What is it?
A great example of a surrogate-gone-mad is the body mass index (BMI). It is a medical screening tool for certain health conditions; it has become the standard indicator for obesity. Colloquially, it is understood as a measure of “fatness”. That is not quite correct, in most people, BMI only correlates with body fat.
The popularity of BMI is related to its easy derivation, it involves only two variables, a person’s weight and height, both of which can be measured precisely. With weight measured in kilograms (kg) and height in meters (m), the formula is simply \[
\text{BMI} = \frac{\text{Weight in kg}}{(\text{Height in m})^2}
\]
Notice that the height is squared in the denominator. If you prefer to work in U.S. pounds and inches, the calculation is \[
\text{BMI} = \frac{\text{Weight in lbs} \times 703}{(\text{Height in inches})^2}
\]
In my case (6’3” tall, 208 lbs), the BMI is (208 )/(75^2) = 25.9. According to BMI charts such as this one at the Cleveland Clinic, I am in the overweight range.
BMI is used widely by medical professionals. People with low BMI values might be at risk for developing anemia, osteoporosis, infertility, malnutrition, and a weakened immune system.
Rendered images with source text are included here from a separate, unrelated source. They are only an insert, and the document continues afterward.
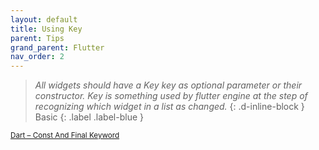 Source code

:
 ```yaml
---
layout: default
title: Using Key
parent: Tips
grand_parent: Flutter
nav_order: 2
---
```



>*All widgets should have a Key key as optional parameter or their constructor. Key is something used by flutter engine at the step of recognizing which widget in a list as changed.*
{: .d-inline-block }
Basic
{: .label .label-blue }








<small>[Dart – Const And Final Keyword](https://www.geeksforgeeks.org/dart-const-and-final-keyword/?ref=rp)</small>


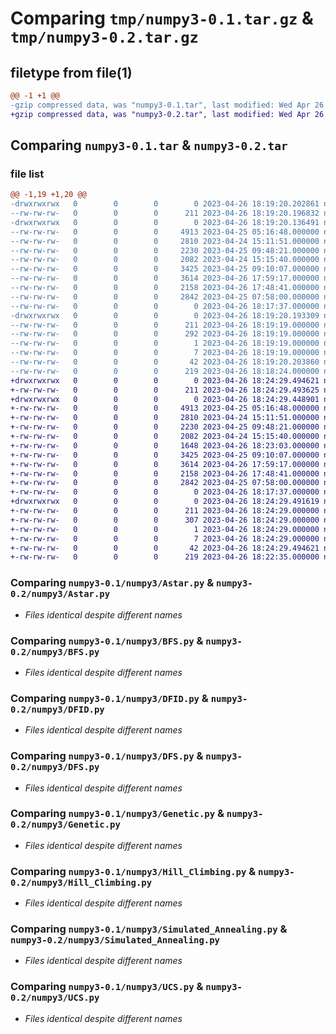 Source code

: # Comparing `tmp/numpy3-0.1.tar.gz` & `tmp/numpy3-0.2.tar.gz`

## filetype from file(1)

```diff
@@ -1 +1 @@
-gzip compressed data, was "numpy3-0.1.tar", last modified: Wed Apr 26 18:19:20 2023, max compression
+gzip compressed data, was "numpy3-0.2.tar", last modified: Wed Apr 26 18:24:29 2023, max compression
```

## Comparing `numpy3-0.1.tar` & `numpy3-0.2.tar`

### file list

```diff
@@ -1,19 +1,20 @@
-drwxrwxrwx   0        0        0        0 2023-04-26 18:19:20.202861 numpy3-0.1/
--rw-rw-rw-   0        0        0      211 2023-04-26 18:19:20.196832 numpy3-0.1/PKG-INFO
-drwxrwxrwx   0        0        0        0 2023-04-26 18:19:20.136491 numpy3-0.1/numpy3/
--rw-rw-rw-   0        0        0     4913 2023-04-25 05:16:48.000000 numpy3-0.1/numpy3/Astar.py
--rw-rw-rw-   0        0        0     2810 2023-04-24 15:11:51.000000 numpy3-0.1/numpy3/BFS.py
--rw-rw-rw-   0        0        0     2230 2023-04-25 09:48:21.000000 numpy3-0.1/numpy3/DFID.py
--rw-rw-rw-   0        0        0     2082 2023-04-24 15:15:40.000000 numpy3-0.1/numpy3/DFS.py
--rw-rw-rw-   0        0        0     3425 2023-04-25 09:10:07.000000 numpy3-0.1/numpy3/Genetic.py
--rw-rw-rw-   0        0        0     3614 2023-04-26 17:59:17.000000 numpy3-0.1/numpy3/Hill_Climbing.py
--rw-rw-rw-   0        0        0     2158 2023-04-26 17:48:41.000000 numpy3-0.1/numpy3/Simulated_Annealing.py
--rw-rw-rw-   0        0        0     2842 2023-04-25 07:58:00.000000 numpy3-0.1/numpy3/UCS.py
--rw-rw-rw-   0        0        0        0 2023-04-26 18:17:37.000000 numpy3-0.1/numpy3/__init__.py
-drwxrwxrwx   0        0        0        0 2023-04-26 18:19:20.193309 numpy3-0.1/numpy3.egg-info/
--rw-rw-rw-   0        0        0      211 2023-04-26 18:19:19.000000 numpy3-0.1/numpy3.egg-info/PKG-INFO
--rw-rw-rw-   0        0        0      292 2023-04-26 18:19:19.000000 numpy3-0.1/numpy3.egg-info/SOURCES.txt
--rw-rw-rw-   0        0        0        1 2023-04-26 18:19:19.000000 numpy3-0.1/numpy3.egg-info/dependency_links.txt
--rw-rw-rw-   0        0        0        7 2023-04-26 18:19:19.000000 numpy3-0.1/numpy3.egg-info/top_level.txt
--rw-rw-rw-   0        0        0       42 2023-04-26 18:19:20.203860 numpy3-0.1/setup.cfg
--rw-rw-rw-   0        0        0      219 2023-04-26 18:18:24.000000 numpy3-0.1/setup.py
+drwxrwxrwx   0        0        0        0 2023-04-26 18:24:29.494621 numpy3-0.2/
+-rw-rw-rw-   0        0        0      211 2023-04-26 18:24:29.493625 numpy3-0.2/PKG-INFO
+drwxrwxrwx   0        0        0        0 2023-04-26 18:24:29.448901 numpy3-0.2/numpy3/
+-rw-rw-rw-   0        0        0     4913 2023-04-25 05:16:48.000000 numpy3-0.2/numpy3/Astar.py
+-rw-rw-rw-   0        0        0     2810 2023-04-24 15:11:51.000000 numpy3-0.2/numpy3/BFS.py
+-rw-rw-rw-   0        0        0     2230 2023-04-25 09:48:21.000000 numpy3-0.2/numpy3/DFID.py
+-rw-rw-rw-   0        0        0     2082 2023-04-24 15:15:40.000000 numpy3-0.2/numpy3/DFS.py
+-rw-rw-rw-   0        0        0     1648 2023-04-26 18:23:03.000000 numpy3-0.2/numpy3/DFS2.py
+-rw-rw-rw-   0        0        0     3425 2023-04-25 09:10:07.000000 numpy3-0.2/numpy3/Genetic.py
+-rw-rw-rw-   0        0        0     3614 2023-04-26 17:59:17.000000 numpy3-0.2/numpy3/Hill_Climbing.py
+-rw-rw-rw-   0        0        0     2158 2023-04-26 17:48:41.000000 numpy3-0.2/numpy3/Simulated_Annealing.py
+-rw-rw-rw-   0        0        0     2842 2023-04-25 07:58:00.000000 numpy3-0.2/numpy3/UCS.py
+-rw-rw-rw-   0        0        0        0 2023-04-26 18:17:37.000000 numpy3-0.2/numpy3/__init__.py
+drwxrwxrwx   0        0        0        0 2023-04-26 18:24:29.491619 numpy3-0.2/numpy3.egg-info/
+-rw-rw-rw-   0        0        0      211 2023-04-26 18:24:29.000000 numpy3-0.2/numpy3.egg-info/PKG-INFO
+-rw-rw-rw-   0        0        0      307 2023-04-26 18:24:29.000000 numpy3-0.2/numpy3.egg-info/SOURCES.txt
+-rw-rw-rw-   0        0        0        1 2023-04-26 18:24:29.000000 numpy3-0.2/numpy3.egg-info/dependency_links.txt
+-rw-rw-rw-   0        0        0        7 2023-04-26 18:24:29.000000 numpy3-0.2/numpy3.egg-info/top_level.txt
+-rw-rw-rw-   0        0        0       42 2023-04-26 18:24:29.494621 numpy3-0.2/setup.cfg
+-rw-rw-rw-   0        0        0      219 2023-04-26 18:22:35.000000 numpy3-0.2/setup.py
```

### Comparing `numpy3-0.1/numpy3/Astar.py` & `numpy3-0.2/numpy3/Astar.py`

 * *Files identical despite different names*

### Comparing `numpy3-0.1/numpy3/BFS.py` & `numpy3-0.2/numpy3/BFS.py`

 * *Files identical despite different names*

### Comparing `numpy3-0.1/numpy3/DFID.py` & `numpy3-0.2/numpy3/DFID.py`

 * *Files identical despite different names*

### Comparing `numpy3-0.1/numpy3/DFS.py` & `numpy3-0.2/numpy3/DFS.py`

 * *Files identical despite different names*

### Comparing `numpy3-0.1/numpy3/Genetic.py` & `numpy3-0.2/numpy3/Genetic.py`

 * *Files identical despite different names*

### Comparing `numpy3-0.1/numpy3/Hill_Climbing.py` & `numpy3-0.2/numpy3/Hill_Climbing.py`

 * *Files identical despite different names*

### Comparing `numpy3-0.1/numpy3/Simulated_Annealing.py` & `numpy3-0.2/numpy3/Simulated_Annealing.py`

 * *Files identical despite different names*

### Comparing `numpy3-0.1/numpy3/UCS.py` & `numpy3-0.2/numpy3/UCS.py`

 * *Files identical despite different names*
High values can indicate a higher risk for heart disease, high blood pressure, type 2 diabetes, gallstones, osteoarthritis, sleep apnea, depression, and certain cancers.
Geez. It seems that unless you are in the optimal BMI range you are either bound for osteoporosis or osteoarthritis. No wonder folks are obsessing over their BMI.
The Cleveland Clinic is quick to point out:
It’s important to remember that you could have any of the above health conditions without having a high BMI. Similarly, you could have a high BMI without having any of these conditions.
…
It’s important to remember that body fatness isn’t the only determiner of overall health. Several other factors, such as genetics, activity level, smoking cigarettes or using tobacco, drinking alcohol and mental health conditions all affect your overall health and your likelihood of developing certain medical conditions.
And
The standard BMI chart has limitations for various reasons. Because of this, it’s important to not put too much emphasis on your BMI.
People who are muscular can have a high BMI and still have very low fat mass. The BMI does not distinguish between lean body mass and fat body mass. BMI charts do not distinguish between males and females, although females tend to have more body fat (says the Cleveland Clinic!). People today are taller than when the BMI was developed. The BMI charts do not apply to athletes, children, pregnant people, or the elderly.
Even though the BMI chart can be inaccurate for certain people, healthcare providers still use it because it’s the quickest tool for assessing a person’s estimated body fat amount.
Ah, so it is used because it is easy to calculate, not because it is particularly useful or accurate.
A January 2025 article in the medical journal The Lancet states (Rubino et al. 2025)
Current BMI-based measures of obesity can both underestimate and overestimate adiposity and provide inadequate information about health at the individual level, which undermines medically-sound approaches to health care and policy.
Based on this article, Business Insider went a step further, calling BMI bogus. Having “obesity” according to the BMI scale does not mean a person is unhealthy. In fact, BMI does not tell you anything about the health of a person.
Origin of BMI
It is worthwhile to examine how BMI came about. The comment above about the increasing height of people suggests that BMI was developed some time ago. Indeed. It was invented for an entirely different reason, to describe a population average man in Western Europe in the 19th century.
To make this connection we need to introduce Adolphe Quetelet (1796–1847), who invented the BMI to quantify a population according to the weight of its persons. It was initially called the Quetelet index. Quetelet was a Belgian astronomer, statistician, and mathematician—not a medical professional. He studied the distribution of physical attributes in populations of French and Scottish people. Quetelet determined that the normal, the most representative value of an attribute, is its average. Prior to Quetelet, the idea of “norm” and “normality” was associated with carpentry and construction. The carpenter square is also called the norm and in normal construction everything is at right angles. The classical notion of ideal as an unattainable beauty up to this time was reflected in great works of art.
Quetelet focused on the middle of the distribution as the “new normal” and saw l’homme moyen, the average man, as the ideal (Grue and Heiberg 2006).
There is no association with health, and there is no association with the individual. The BMI as developed by Quetelet was supposed to describe the average in a population, not obesity of the individual. The population it was intended to describe is French and Scottish of the 19th century. Leaping from that application and that data to near universal measure of obesity since the 1970s is quite the stretch.